## Plain-text document sources
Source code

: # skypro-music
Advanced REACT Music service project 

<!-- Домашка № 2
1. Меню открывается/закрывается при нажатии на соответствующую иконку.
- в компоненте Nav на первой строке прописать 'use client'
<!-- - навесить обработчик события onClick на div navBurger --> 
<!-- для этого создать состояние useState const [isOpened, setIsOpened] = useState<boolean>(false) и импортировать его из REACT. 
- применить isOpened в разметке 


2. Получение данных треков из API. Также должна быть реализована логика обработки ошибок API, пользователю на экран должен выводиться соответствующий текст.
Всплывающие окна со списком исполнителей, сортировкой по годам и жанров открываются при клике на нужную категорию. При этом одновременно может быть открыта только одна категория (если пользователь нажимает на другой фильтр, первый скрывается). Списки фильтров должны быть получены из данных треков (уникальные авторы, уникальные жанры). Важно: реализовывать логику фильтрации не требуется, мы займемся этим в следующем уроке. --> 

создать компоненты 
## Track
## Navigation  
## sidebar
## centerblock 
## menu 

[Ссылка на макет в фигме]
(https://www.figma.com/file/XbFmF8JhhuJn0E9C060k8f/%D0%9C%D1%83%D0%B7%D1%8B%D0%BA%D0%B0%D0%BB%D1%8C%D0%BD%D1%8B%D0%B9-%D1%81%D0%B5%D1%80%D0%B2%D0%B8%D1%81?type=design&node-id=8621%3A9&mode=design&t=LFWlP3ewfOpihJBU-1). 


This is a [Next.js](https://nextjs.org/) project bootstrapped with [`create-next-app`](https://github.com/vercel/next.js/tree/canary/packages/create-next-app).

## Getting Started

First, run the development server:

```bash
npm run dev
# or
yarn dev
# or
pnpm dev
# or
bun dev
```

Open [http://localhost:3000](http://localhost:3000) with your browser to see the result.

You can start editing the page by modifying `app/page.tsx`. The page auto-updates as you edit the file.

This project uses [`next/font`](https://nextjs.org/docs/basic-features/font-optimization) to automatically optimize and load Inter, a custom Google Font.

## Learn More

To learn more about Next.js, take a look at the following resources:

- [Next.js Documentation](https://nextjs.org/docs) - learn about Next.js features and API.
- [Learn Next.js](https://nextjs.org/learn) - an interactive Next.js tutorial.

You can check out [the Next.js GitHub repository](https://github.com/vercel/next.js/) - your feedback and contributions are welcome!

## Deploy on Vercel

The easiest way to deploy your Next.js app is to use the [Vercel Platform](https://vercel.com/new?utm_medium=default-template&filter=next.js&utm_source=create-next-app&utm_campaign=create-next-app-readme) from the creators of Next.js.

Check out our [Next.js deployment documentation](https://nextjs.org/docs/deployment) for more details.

## Exercise objective
Reproduce exactly the line bearing "The easiest way" and all the lines that come after it in the records above; add nothing.

## Task result
The easiest way to deploy your Next.js app is to use the [Vercel Platform](https://vercel.com/new?utm_medium=default-template&filter=next.js&utm_source=create-next-app&utm_campaign=create-next-app-readme) from the creators of Next.js.

Check out our [Next.js deployment documentation](https://nextjs.org/docs/deployment) for more details.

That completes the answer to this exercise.